Output exactly the lines that run from the start of the records to the line with "The load function", counting both ends, and skip the pictures.

Data shown START

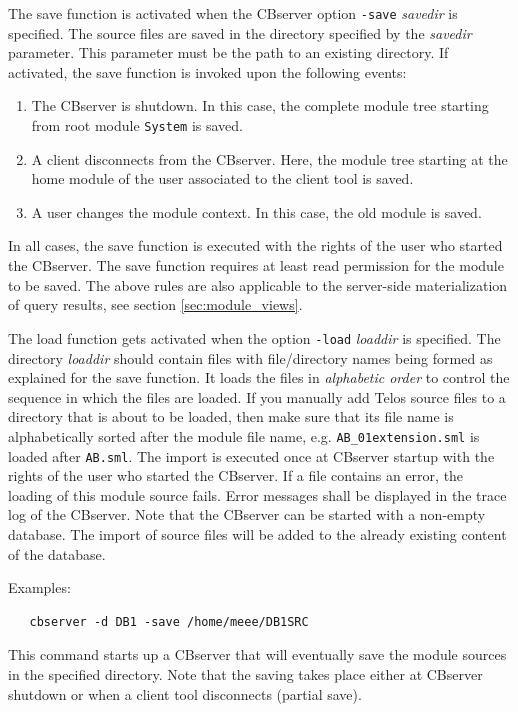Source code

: The save function is activated when the CBserver option {\tt -save} {\it savedir\/} is specified.
The source files are saved in the directory specified by the {\it savedir} parameter.
This parameter must be the path to an existing directory. If activated, the
save function is invoked upon the following events:

\begin{enumerate}
\item The CBserver is shutdown. In this case, the complete module tree starting from
root module {\tt System} is saved.
\item A client disconnects from the CBserver. Here, the module tree starting at the home
module of the user associated to the client tool is saved.
\item A user changes the module context. In this case, the old module is saved.
\end{enumerate}

In all cases, the save function is executed with the
rights of the user who started the CBserver. The save function requires at least read
permission for the module to be saved. The above rules are also applicable to 
the server-side materialization of query results, see section \ref{sec:module_views}.

The load function gets activated when the option {\tt -load} {\it loaddir\/} is specified.
The directory {\it loaddir\/} should contain files with file/directory names being formed
as explained for the save function. It loads the files in {\em alphabetic order} to control
the sequence in which the files are loaded. If you manually add Telos source files
to a directory that is about to be loaded, then make sure that its file name is alphabetically
sorted after the module file name, e.g. {\tt AB\_01extension.sml} is loaded after
{\tt AB.sml}.
The import is executed once at CBserver startup with the rights of the user who
started the CBserver. If a file contains an error, the loading of this module source
fails. Error messages shall be displayed in the trace log of the CBserver. Note
that the CBserver can be started with a non-empty database. The import of source files
will be added to the already existing content of the database.

Examples:

\begin{verbatim}
   cbserver -d DB1 -save /home/meee/DB1SRC
\end{verbatim}

This command starts up a CBserver that will eventually save the module sources in the specified
 directory. Note that the saving takes place either at CBserver shutdown or when a
client tool disconnects (partial save).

Data shown END

### Problem solution:
Source code

: The save function is activated when the CBserver option {\tt -save} {\it savedir\/} is specified.
The source files are saved in the directory specified by the {\it savedir} parameter.
This parameter must be the path to an existing directory. If activated, the
save function is invoked upon the following events:

\begin{enumerate}
\item The CBserver is shutdown. In this case, the complete module tree starting from
root module {\tt System} is saved.
\item A client disconnects from the CBserver. Here, the module tree starting at the home
module of the user associated to the client tool is saved.
\item A user changes the module context. In this case, the old module is saved.
\end{enumerate}

In all cases, the save function is executed with the
rights of the user who started the CBserver. The save function requires at least read
permission for the module to be saved. The above rules are also applicable to 
the server-side materialization of query results, see section \ref{sec:module_views}.

The load function gets activated when the option {\tt -load} {\it loaddir\/} is specified.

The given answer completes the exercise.